Analysing pathogen genetic diversity and relationships between and within hosts at once, in windows along the genome.
phyloscanner's input is bam files: reads (fragments of nucleotide sequence) that have been mapped (aligned) to the correct part of some reference genome. We wrote phyloscanner to analyse bam files that each represent a pathogen population in one host, exhibiting within-host and between-host diversity; in general use each bam file should be a sample representing some subpopulation, and we analyse within- and between-sample diversity.
phyloscanner is freely available under the GNU General Public License version 3, described here.
phyloscanner runs natively on Linux and Mac OS, but not Windows.
However on any operating system (including Windows), if you have VirtualBox installed, you can run this image of Linux Ubuntu 16.04 which contains phyloscanner v1.1.2.
To make phylogenies from mapped reads, phyloscanner requires samtools, pysam (0.8.1 or later), biopython, mafft and RAxML; notes on installing these are here.
To analyse these phylogenies, or your own provided as input, phyloscanner needs some R packages; notes on installing these are here.
Info and help:
- The phyloscanner preprint, discussing the method and its scientific context, is here.
- The code's manual is here.
- Instructions and example data for a practical on using phyloscanner are here.
- Problem with the code?
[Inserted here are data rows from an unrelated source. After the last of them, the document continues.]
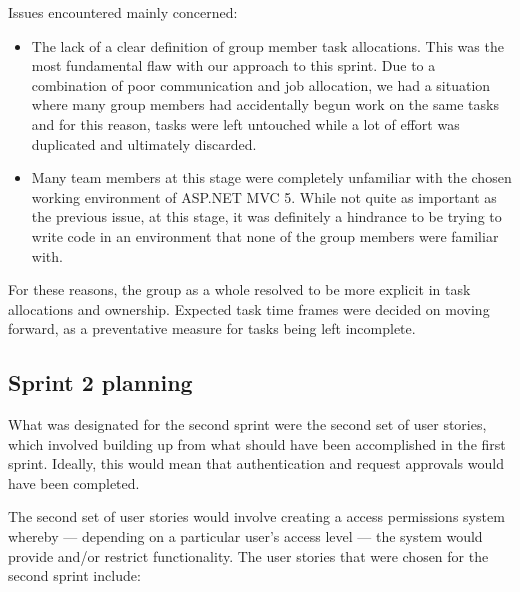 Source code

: \documentclass[a4paper,titlepage,12pt]{article}
\begin{document}
Issues encountered mainly concerned:

\begin{itemize}
	\item The lack of a clear definition of group member task allocations.
	      This was the most fundamental flaw with our approach to this
	      sprint. Due to a combination of poor communication and job
	      allocation, we had a situation where many group members had
	      accidentally begun work on the same tasks and for this reason,
	      tasks were left untouched while a lot of effort was duplicated
	      and ultimately discarded.
	\item Many team members at this stage were completely unfamiliar with
	      the chosen working environment of ASP.NET MVC 5.
	      While not quite as important as the previous issue, at this
	      stage, it was definitely a hindrance to be trying to write code
	      in an environment that none of the group members were familiar
	      with.
\end{itemize}

For these reasons, the group as a whole resolved to be more explicit in task
allocations and ownership. Expected task time frames were decided on moving
forward, as a preventative measure for tasks being left incomplete.

\subsection{Sprint 2 planning}

What was designated for the second sprint were the second set of user stories,
which involved building up from what should have been accomplished in the first
sprint. Ideally, this would mean that authentication and request approvals
would have been completed.

The second set of user stories would involve creating a access permissions
system whereby --- depending on a particular user's access level --- the system
would provide and/or restrict functionality. The user stories that were chosen
for the second sprint include:
\end{document}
Create a New Issue.
- Query? Ask it publicly at the google group.
If you use phyloscanner for published work, please cite it and the tools it uses, details here.
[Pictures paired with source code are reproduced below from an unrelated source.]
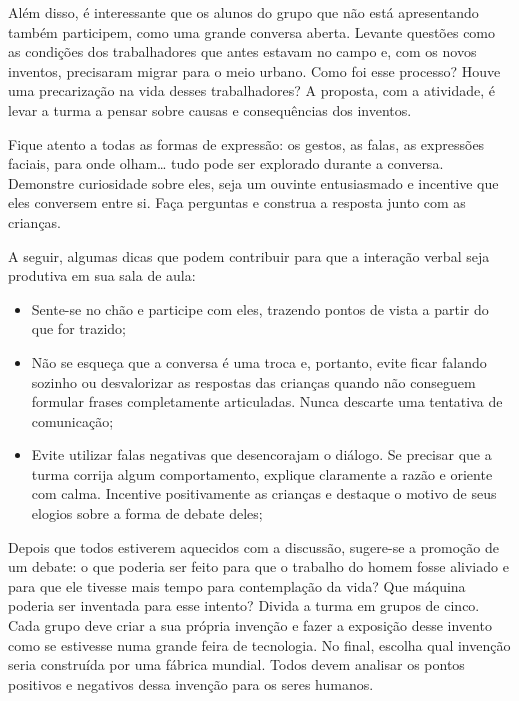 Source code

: \documentclass[11pt]{extarticle}
\begin{document}
Além disso, é interessante que os alunos do grupo que não está apresentando também participem, como uma grande conversa aberta. Levante questões como as condições dos trabalhadores que antes estavam no campo e, com os novos inventos, precisaram migrar para o meio urbano. Como foi esse processo? Houve uma precarização na vida desses trabalhadores? A proposta, com a atividade, é levar a turma a pensar sobre causas e consequências dos inventos. 

Fique atento a todas as formas de expressão: os gestos, as falas, as 
expressões faciais, para onde olham\ldots{} tudo pode ser explorado durante a conversa. 
Demonstre curiosidade sobre eles, seja um ouvinte entusiasmado e incentive que eles 
conversem entre si. Faça perguntas e construa a resposta junto com as crianças. 

A seguir, algumas dicas que podem contribuir para que a interação verbal seja produtiva em sua sala de aula: 

\begin{itemize}
\item Sente-se no chão e participe com eles, trazendo pontos de vista a partir do que for trazido;

\item Não se esqueça que a conversa é uma troca e, portanto, evite ficar falando sozinho ou desvalorizar as respostas das 
crianças quando não conseguem formular frases completamente articuladas. Nunca descarte uma tentativa de comunicação; 

\item Evite utilizar falas negativas que desencorajam o diálogo. Se precisar que a turma corrija algum comportamento, explique claramente a razão e oriente com calma. Incentive positivamente as crianças e destaque o motivo de seus elogios sobre a forma de debate deles; 

\end{itemize}

Depois que todos estiverem aquecidos com a discussão, sugere-se a promoção de um debate: o que poderia ser feito para que o trabalho do homem fosse aliviado e para que ele tivesse mais tempo para contemplação da vida? Que máquina poderia ser inventada para esse intento? Divida a turma em grupos de cinco. Cada grupo deve criar a sua própria invenção e fazer a exposição desse invento como se estivesse numa grande feira de tecnologia. No final, escolha qual invenção seria construída por uma fábrica mundial. Todos devem analisar os pontos positivos e negativos dessa invenção para os seres humanos.
\end{document}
The simulated bam files in ExampleInputData illustrate interesting within- and between-host diversity.
Let's analyse them with phyloscanner.
For this example I'll assume you've downloaded the phyloscanner code to your home directory, i.e. that its found in ~/phyloscanner/
.
First we need to make a file listing the files we want analysed; that file should be comma-separated variable format, containing lines like this: BamFile1,ReferenceFile1,ID1
where the third field is optional (if present it is used as an ID for that bam file).
You can make that csv file manually if you like, but here is an example of making it automatically from the command line for these bam files:
for i in ~/phyloscanner/ExampleInputData/*.bam; do
RefFile=${i%.bam}_ref.fasta;
echo $i,$RefFile
done > InputFileList.csv
To make some within- & between-host phylogenies, run this command from the directory where your local copy of this code repostory lives (or adjusting paths appropriately if run from another directory):
~/phyloscanner/phyloscanner_make_trees.py InputFileList.csv --auto-window-params 300,-700,1000,8300 --alignment-of-other-refs ~/phyloscanner/InfoAndInputs/2refs_HXB2_C.BW.fasta --pairwise-align-to B.FR.83.HXB2_LAI_IIIB_BRU.K03455
(Those window parameters make best use of this simulated data, the -A
option includes an alignment of extra reference sequences along with the reads, see the manual for the --pairwise-align-to
option.)
Now let's analyse those phylogenies:
~/phyloscanner/phyloscanner_analyse_trees.R RAxMLfiles/RAxML_bestTree. MyOutput s,20 --outgroupName C.BW.00.00BW07621.AF443088 --multifurcationThreshold g
In the output you'll see trees and summary information indicating that these samples constitute:
- a straightforward, singly infected individual,
- a dually infected individual i.e. infected by two distinct strains of virus,
- a contamination pair (one contaminating the other), and
- a pair exhibiting ancestry, i.e. one having evolved from the other. For populations of pathogens, this implies transmission, either indirectly (via unsampled intermediate patients) or directly.
Here is one of the trees from the output. Each patient has many sequences (reads), with one colour per patient. Extra reference sequences are coloured black. Can you see why each of the patients merits their label?
(These bam files were generated by taking HIV sequences from the LANL HIV database, using them as starting points for evolution simulated with SeqGen and calibrated to our own real data on within-host diversity. Reads were then generated in eight windows of the genome, instead of all along the genome, purely to keep file sizes nice and small while remaining an interesting example.)
I've only got raw reads fresh off the sequencing machine, not mapped reads. Any recommendations on how to map?
Why yes! For HIV at least, try shiver. We discussed here problems and solutions for mapping well in general.